En effet, grâce à mon réseau de fournisseurs locaux j’ai pu être mis en relation avec quelques uns des gros négociants de la place. Ceux-ci sont en contact direct avec des firmes internationales qui exploitent une grande part des mines de pierres de couleur en Afrique.
L’extraction des pierres et le marché du brut
La société britannique Gemfields et plus récemment dans une moindre mesure, la société canadienne FURA créée en 2017, détiennent via des concessions obtenues du gouvernement mozambicain, l’exploitation du rubis au Mozambique. Gemfields a, de plus, quasiment un monopole sur l’émeraude de Zambie, FURA exploitant de son côté des mines d’émeraudes en Colombie. Ces sociétés ont mis en place des moyens d’extraction considérables, dans de grandes mines à ciel ouvert, et organisent en aval le marché du brut.

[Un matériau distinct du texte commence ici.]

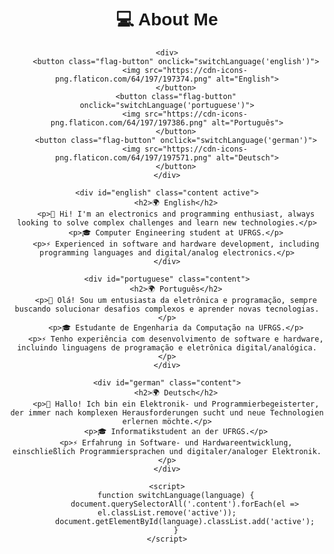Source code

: <head>
    <meta charset="UTF-8">
    <meta name="viewport" content="width=device-width, initial-scale=1.0">
    <title>Profile</title>
    <style>
        body { font-family: Arial, sans-serif; text-align: center; }
        .content { display: none; }
        .active { display: block; }
        .flag-button { cursor: pointer; border: none; background: none; margin: 10px; }
        .flag-button img { width: 40px; }
    </style>
</head>
<body>
    <h1>💻 About Me</h1>
    
    <div>
        <button class="flag-button" onclick="switchLanguage('english')">
            <img src="https://cdn-icons-png.flaticon.com/64/197/197374.png" alt="English">
        </button>
        <button class="flag-button" onclick="switchLanguage('portuguese')">
            <img src="https://cdn-icons-png.flaticon.com/64/197/197386.png" alt="Português">
        </button>
        <button class="flag-button" onclick="switchLanguage('german')">
            <img src="https://cdn-icons-png.flaticon.com/64/197/197571.png" alt="Deutsch">
        </button>
    </div>
    
    <div id="english" class="content active">
        <h2>🌍 English</h2>
        <p>👋 Hi! I'm an electronics and programming enthusiast, always looking to solve complex challenges and learn new technologies.</p>
        <p>🎓 Computer Engineering student at UFRGS.</p>
        <p>⚡ Experienced in software and hardware development, including programming languages and digital/analog electronics.</p>
    </div>
    
    <div id="portuguese" class="content">
        <h2>🌍 Português</h2>
        <p>👋 Olá! Sou um entusiasta da eletrônica e programação, sempre buscando solucionar desafios complexos e aprender novas tecnologias.</p>
        <p>🎓 Estudante de Engenharia da Computação na UFRGS.</p>
        <p>⚡ Tenho experiência com desenvolvimento de software e hardware, incluindo linguagens de programação e eletrônica digital/analógica.</p>
    </div>
    
    <div id="german" class="content">
        <h2>🌍 Deutsch</h2>
        <p>👋 Hallo! Ich bin ein Elektronik- und Programmierbegeisterter, der immer nach komplexen Herausforderungen sucht und neue Technologien erlernen möchte.</p>
        <p>🎓 Informatikstudent an der UFRGS.</p>
        <p>⚡ Erfahrung in Software- und Hardwareentwicklung, einschließlich Programmiersprachen und digitaler/analoger Elektronik.</p>
    </div>
    
    <script>
        function switchLanguage(language) {
            document.querySelectorAll('.content').forEach(el => el.classList.remove('active'));
            document.getElementById(language).classList.add('active');
        }
    </script>
</body>
</html>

Par ce monopole, elles fixent les prix et vendent les pierres brutes en lots, en enchères fermées, à quelques gros négociants dans le monde. Ceux-ci investissent des millions de dollars par an sans connaitre les prix que proposent leurs concurrents. C’est donc au plus offrant et à celui qui pourra régulièrement se positionner. Il leur faut ensuite tailler et vendre avec un certain rythme pour écouler leurs pierres taillées et pouvoir se positionner de nouveau sur les nouveaux arrivages de bruts. A défaut, d’autres prendront leur place.
Vous pouvez voir ici un lot de saphirs bruts australiens classés par qualité, vendus par la société FURA, observés chez un gros négociant à Bangkok. Ils seront ensuite taillés en Thaïlande et vendus à distance ou sur des salons internationaux comme celui de Hong-Kong.
Ci-dessous, des rubis taillés et calibrés dans des tailles standard.
Aujourd’hui environ 80% de la production mondiale de rubis vient de la mine de Montepuez (ouverte en 2012, d’une surface de + de 34000 ha) au Mozambique et c’est le cas aussi pour les belles émeraudes qui viennent principalement de Zambie (mine de KAGEM, de 41 km²). Elles font concurrence aux émeraudes de Colombie, par leur cristal très pur et lumineux. On trouve plus facilement des émeraudes zambiennes d’une grande pureté que les colombiennes qui souvent présentent beaucoup de givres (impuretés et « cracks » en surface qui sont autant de zones de fragilité). Quant aux émeraudes brésiliennes, elles sont plus fréquemment « améliorées » avec des résines.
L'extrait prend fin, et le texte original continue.